Fighting rages in bloody new phase of Chechnya war

MOSCOW: Battles raged on Saturday in what has become one of the bloodiest phases of the five-month-long Chechen war, despite Russia's announcement earlier this month that its forces had all but achieved victory.

The Chechen rebel Internet website kavkaz.org denied Russian reports that top guerrilla commanders had been killed, and quoted one of them, the Arab-born Khattab, as saying Russia would soon find out how "dead" guerrillas fight.

Furious week-long battles continued near the high mountain villages of Ulus-Kert and Selmentausen, and near Komsomolskoye in the lower foothills further north.

Video footage of Komsomolskoye showed aircraft blasting a ruined landscape, while crack Russian troops made their way through the rubble.

A reporter for NTV television at the scene said Russian artillery had opened fire in the early morning.

He said up to 1,500 Chechen fighters were believed holed up in the village.

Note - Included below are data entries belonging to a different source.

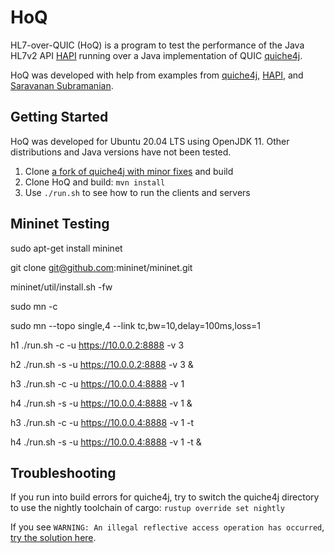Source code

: # HoQ

HL7-over-QUIC (HoQ) is a program to test the performance of the Java HL7v2 API [HAPI](https://github.com/hapifhir/hapi-hl7v2) running over a Java implementation of QUIC [quiche4j](https://github.com/kachayev/quiche4j).

HoQ was developed with help from examples from [quiche4j](https://github.com/kachayev/quiche4j/tree/master/quiche4j-examples/src/main/java/io/quiche4j/examples), [HAPI](https://hapifhir.github.io/hapi-hl7v2/hapi-hl7overhttp/doc_hapi.html), and [Saravanan Subramanian](https://saravanansubramanian.com/hl7tutorials/#hl7-programming-tutorials-using-hapi-and-java).

## Getting Started

HoQ was developed for Ubuntu 20.04 LTS using OpenJDK 11. Other distributions and Java versions have not been tested.

1. Clone [a fork of quiche4j with minor fixes](https://github.com/gordonchiang/quiche4j/tree/feature-Enable_sending_body_with_request) and build
2. Clone HoQ and build: `mvn install`
3. Use `./run.sh` to see how to run the clients and servers

## Mininet Testing

sudo apt-get install mininet

git clone git@github.com:mininet/mininet.git

mininet/util/install.sh -fw

sudo mn -c

sudo mn --topo single,4  --link tc,bw=10,delay=100ms,loss=1

h1 ./run.sh -c -u https://10.0.0.2:8888 -v 3

h2 ./run.sh -s -u https://10.0.0.2:8888 -v 3 &

h3 ./run.sh -c -u https://10.0.0.4:8888 -v 1

h4 ./run.sh -s -u https://10.0.0.4:8888 -v 1 &

h3 ./run.sh -c -u https://10.0.0.4:8888 -v 1 -t

h4 ./run.sh -s -u https://10.0.0.4:8888 -v 1 -t &

## Troubleshooting

If you run into build errors for quiche4j, try to switch the quiche4j directory to use the nightly toolchain of cargo: `rustup override set nightly`

If you see `WARNING: An illegal reflective access operation has occurred`, [try the solution here](https://stackoverflow.com/a/63876216).
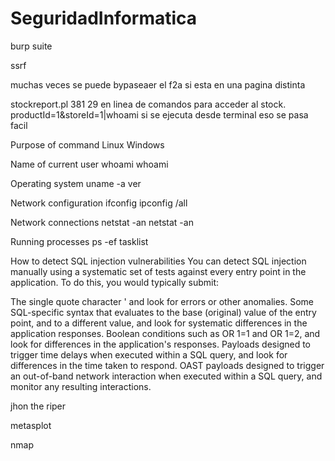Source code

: # SeguridadInformatica


burp suite

ssrf

muchas veces se puede bypaseaer el f2a si esta en una pagina distinta

stockreport.pl 381 29 en linea de comandos para acceder al stock. productId=1&storeId=1|whoami si se ejecuta desde terminal eso se pasa facil

Purpose of command	Linux	Windows

Name of current user	whoami	whoami

Operating system	uname -a	ver

Network configuration	ifconfig	ipconfig /all

Network connections	netstat -an	netstat -an

Running processes	ps -ef	tasklist

How to detect SQL injection vulnerabilities
You can detect SQL injection manually using a systematic set of tests against every entry point in the application. To do this, you would typically submit:

The single quote character ' and look for errors or other anomalies.
Some SQL-specific syntax that evaluates to the base (original) value of the entry point, and to a different value, and look for systematic differences in the application responses.
Boolean conditions such as OR 1=1 and OR 1=2, and look for differences in the application's responses.
Payloads designed to trigger time delays when executed within a SQL query, and look for differences in the time taken to respond.
OAST payloads designed to trigger an out-of-band network interaction when executed within a SQL query, and monitor any resulting interactions.






jhon the riper

metasplot

nmap
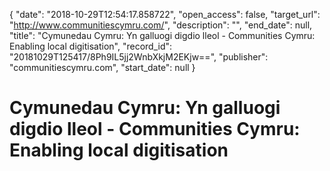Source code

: {
  "date": "2018-10-29T12:54:17.858722", 
  "open_access": false, 
  "target_url": "http://www.communitiescymru.com/", 
  "description": "", 
  "end_date": null, 
  "title": "Cymunedau Cymru: Yn galluogi digdio lleol - Communities Cymru: Enabling local digitisation", 
  "record_id": "20181029T125417/8Ph9IL5jj2WnbXkjM2EKjw==", 
  "publisher": "communitiescymru.com", 
  "start_date": null
}

# Cymunedau Cymru: Yn galluogi digdio lleol - Communities Cymru: Enabling local digitisation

Earlier this week Russia said only 25-30 fighters were in the village, but officials have revised their figures upwards, contradicting earlier assertions that guerrillas could no longer field large units.

Russia acknowledged on Friday that 156 of its servicemen had been killed over the past week, making it one of the bloodiest weeks of the war.

Many of the recent dead, including 20 paramilitary police killed last week in an ambush near the capital Grozny and an entire company of 84 paratroops wiped out near Selmentausen, were among Russia's finest elite troops.

The setbacks began within days of a Russian announcement that it had wiped out organised Chechen resistance, and have raised doubts over whether Russia is close to pacifying the separatist region despite five months of all-out warfare.

Russia now has nominal control of virtually all Chechen territory, but the rebels have repeatedly seized villages previously held by Russian troops, forcing them to storm them again at great cost.

The rebels say they are fanning out throughout Chechnya to stage partisan raids on Russian positions.

BLAIR PLAYS DOWN CHECHNYA ON VISIT British Prime Minister Tony Blair became the first Western leader to meet Vladimir Putin since the acting Russian president took office at the New Year.

Chechnya was to be on the agenda, but the emphasis during the visit on cooperation rather than confrontation.

"I believe we and the European Union should never forget that a closer partnership between the European Union and Russia is in the interest of all our people and in the interests of the continent we share," Blair said before his departure on Friday.

"The way to conduct ethical foreign policy in these circumstances is to complain about abuses that occur and make sure action is taken," he told BBC television. "But it is still right that Britain has a strong relationship with Russia."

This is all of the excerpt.